Langkahnya terhenti kala netranya menangkap sosokmu yang tengah tertidur di atas sofa dengan mata sembab.
Ia lepaskan dasi yang mengekang lehernya, lalu meletakkannya di atas meja bersamaan dengan tas kerja yang semula ia tenteng.
Setelahnya, ia hampiri dirimu yang tengah tertidur. Lalu dipandanginya wajahmu hingga kakinya bersimpuh, agar tingginya sejajar denganmu.
“Maafin mas, ya..” ucapnya pelan layaknya bisikan angin yang menggelitik telinga.
Keheningan kembali menerpa, ia tidak berbicara apapun, namun jemarinya dengan lembut menghapus sisa air mata yang masih mengendap di ujung matamu. Lalu ia ciumi kelopak matamu yang tertutup, pipimu, keningmu, pucuk hidungmu, dan juga bibirmu; yang masih merekah karena perona bibir yang tadi kamu pakai belum sepenuhnya hilang.
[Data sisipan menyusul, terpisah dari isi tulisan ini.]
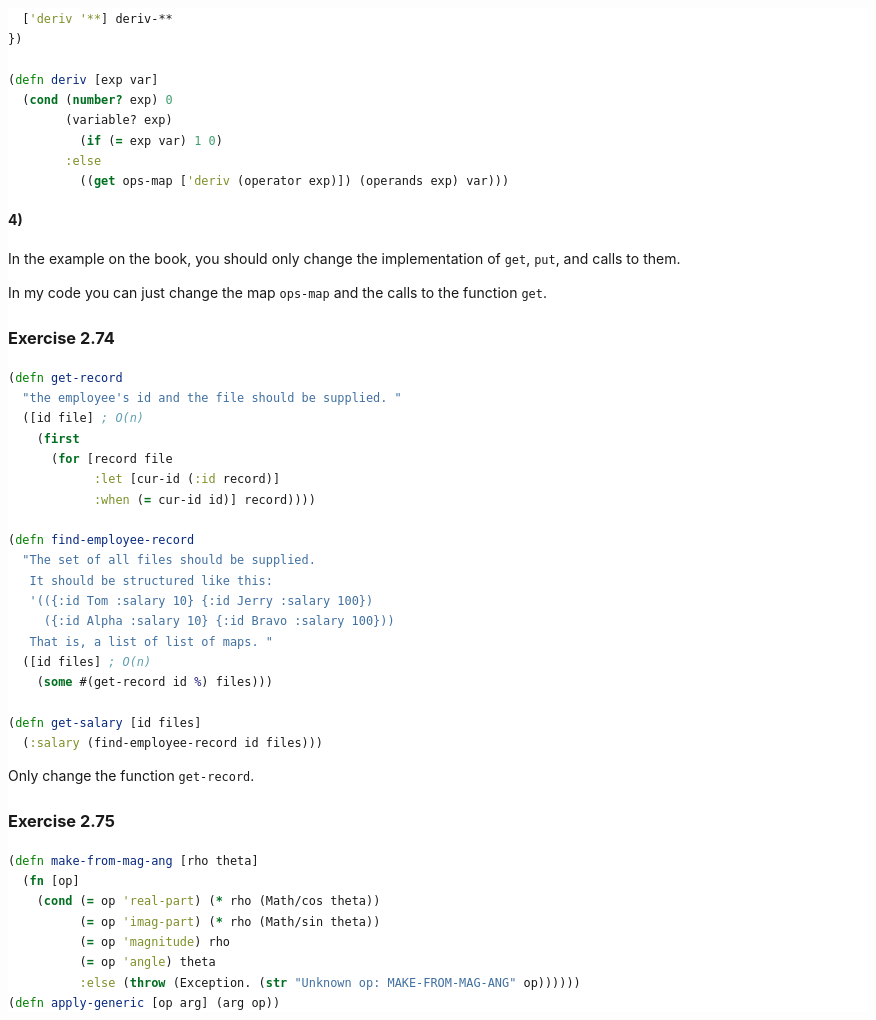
 ```clojure
  ['deriv '**] deriv-**
})

(defn deriv [exp var]
  (cond (number? exp) 0
        (variable? exp)
          (if (= exp var) 1 0)
        :else
          ((get ops-map ['deriv (operator exp)]) (operands exp) var)))

```

#### 4)

In the example on the book, you should only change the implementation of `get`, `put`, and calls to them.

In my code you can just change the map `ops-map` and the calls to the function `get`. 

### Exercise 2.74

```clojure
(defn get-record 
  "the employee's id and the file should be supplied. "
  ([id file] ; O(n)
    (first 
      (for [record file
            :let [cur-id (:id record)]
            :when (= cur-id id)] record))))

(defn find-employee-record 
  "The set of all files should be supplied. 
   It should be structured like this: 
   '(({:id Tom :salary 10} {:id Jerry :salary 100}) 
     ({:id Alpha :salary 10} {:id Bravo :salary 100}))
   That is, a list of list of maps. "
  ([id files] ; O(n)
    (some #(get-record id %) files)))

(defn get-salary [id files] 
  (:salary (find-employee-record id files)))
```

Only change the function `get-record`. 

### Exercise 2.75

```clojure
(defn make-from-mag-ang [rho theta]
  (fn [op]
    (cond (= op 'real-part) (* rho (Math/cos theta))
          (= op 'imag-part) (* rho (Math/sin theta))
          (= op 'magnitude) rho
          (= op 'angle) theta
          :else (throw (Exception. (str "Unknown op: MAKE-FROM-MAG-ANG" op))))))
(defn apply-generic [op arg] (arg op))
```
Nanami kembali menatapmu dengan wajah kuyu. Ia tahu kamu juga sama lelahnya dengan dia yang seharian bekerja di kantor. Bagaimana tidak? Seperti ibu rumah tangga pada umumnya, kamu mengurus pekerjaan rumah seorang diri; mulai dari bebersih, mencuci, menyetrika, hingga memasak setiap harinya. Belum lagi jika kamu mendapat pesanan kue atau makanan lainnya, kamu akan berkutat berjam-jam lamanya di dapur, seolah tidak ada kata “istirahat” dalam kamusmu.
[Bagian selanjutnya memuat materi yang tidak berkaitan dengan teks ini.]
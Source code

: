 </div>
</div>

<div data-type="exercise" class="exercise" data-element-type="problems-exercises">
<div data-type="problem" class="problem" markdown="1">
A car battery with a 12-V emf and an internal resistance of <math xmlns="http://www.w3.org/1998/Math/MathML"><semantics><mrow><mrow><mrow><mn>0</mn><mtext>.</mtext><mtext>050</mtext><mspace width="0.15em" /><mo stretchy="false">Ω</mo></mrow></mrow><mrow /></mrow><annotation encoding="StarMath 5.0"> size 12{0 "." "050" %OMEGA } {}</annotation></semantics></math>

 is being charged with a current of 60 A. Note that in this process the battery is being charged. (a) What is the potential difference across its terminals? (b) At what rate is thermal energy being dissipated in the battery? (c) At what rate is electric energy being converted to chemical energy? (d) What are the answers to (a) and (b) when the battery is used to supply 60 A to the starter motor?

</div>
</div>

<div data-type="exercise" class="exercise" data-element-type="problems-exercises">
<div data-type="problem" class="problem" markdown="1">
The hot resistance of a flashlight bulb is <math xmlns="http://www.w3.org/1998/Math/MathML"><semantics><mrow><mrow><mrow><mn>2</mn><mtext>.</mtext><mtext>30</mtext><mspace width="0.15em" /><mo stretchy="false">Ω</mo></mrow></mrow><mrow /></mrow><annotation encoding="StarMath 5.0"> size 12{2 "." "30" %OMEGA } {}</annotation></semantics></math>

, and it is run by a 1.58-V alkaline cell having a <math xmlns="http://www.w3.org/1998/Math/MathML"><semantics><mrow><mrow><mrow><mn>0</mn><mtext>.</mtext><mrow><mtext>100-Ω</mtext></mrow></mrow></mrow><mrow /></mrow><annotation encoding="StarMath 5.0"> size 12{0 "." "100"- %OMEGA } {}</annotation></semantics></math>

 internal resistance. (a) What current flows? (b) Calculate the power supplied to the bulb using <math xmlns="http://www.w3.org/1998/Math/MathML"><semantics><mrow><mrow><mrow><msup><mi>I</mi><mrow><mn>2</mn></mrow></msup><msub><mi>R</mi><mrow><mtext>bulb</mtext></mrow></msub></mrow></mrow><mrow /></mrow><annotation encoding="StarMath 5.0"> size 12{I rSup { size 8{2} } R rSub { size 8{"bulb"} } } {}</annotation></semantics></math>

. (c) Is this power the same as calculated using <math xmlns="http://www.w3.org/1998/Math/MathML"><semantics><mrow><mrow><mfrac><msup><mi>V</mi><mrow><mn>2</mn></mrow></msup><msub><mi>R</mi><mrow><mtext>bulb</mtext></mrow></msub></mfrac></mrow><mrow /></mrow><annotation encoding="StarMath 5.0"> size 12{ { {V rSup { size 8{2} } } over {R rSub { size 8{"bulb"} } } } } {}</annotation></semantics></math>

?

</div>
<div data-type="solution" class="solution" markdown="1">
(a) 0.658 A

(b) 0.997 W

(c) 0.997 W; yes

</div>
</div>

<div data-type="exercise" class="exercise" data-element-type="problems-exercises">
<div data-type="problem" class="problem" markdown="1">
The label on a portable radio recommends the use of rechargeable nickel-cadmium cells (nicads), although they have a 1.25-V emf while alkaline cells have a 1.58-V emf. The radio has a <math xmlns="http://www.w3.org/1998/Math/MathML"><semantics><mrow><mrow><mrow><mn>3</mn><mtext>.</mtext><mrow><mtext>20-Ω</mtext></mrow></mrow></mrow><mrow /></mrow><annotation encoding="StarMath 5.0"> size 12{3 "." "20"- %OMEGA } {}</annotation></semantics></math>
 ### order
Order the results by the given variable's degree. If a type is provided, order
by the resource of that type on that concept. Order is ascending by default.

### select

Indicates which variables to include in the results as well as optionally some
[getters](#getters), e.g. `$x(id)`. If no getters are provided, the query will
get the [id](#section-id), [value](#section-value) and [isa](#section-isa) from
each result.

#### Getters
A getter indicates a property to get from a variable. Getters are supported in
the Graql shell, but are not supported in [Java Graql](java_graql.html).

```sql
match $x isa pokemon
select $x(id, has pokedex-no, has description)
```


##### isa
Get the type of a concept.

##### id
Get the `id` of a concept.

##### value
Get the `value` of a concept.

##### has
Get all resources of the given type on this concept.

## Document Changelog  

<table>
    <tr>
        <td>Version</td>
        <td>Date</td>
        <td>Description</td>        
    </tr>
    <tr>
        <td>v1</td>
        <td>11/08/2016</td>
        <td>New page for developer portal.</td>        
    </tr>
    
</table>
Ia kembali mencium keningmu sebelum bangkit untuk menggendongmu ke dalam kamar agar tubuhmu dapat beristirahat dengan optimal diatas ranjang empuk yang nyaman.
Dibaringkannya tubuhmu dengan perlahan agar mimpi indahmu tidak harus terhenti. Lalu ia selimuti tubuhmu sebelum kecupan singkatnya kembali mendarat di kening dan bibirmu.
Hari semakin larut, malam pun kian sunyi. Nanami segera melepas kemejanya sembari berjalan menuju kamar mandi guna membersihkan diri agar tidurnya lebih nyaman nantinya.
“Ah, iya. Handuknya belum dibawa,” cicitnya.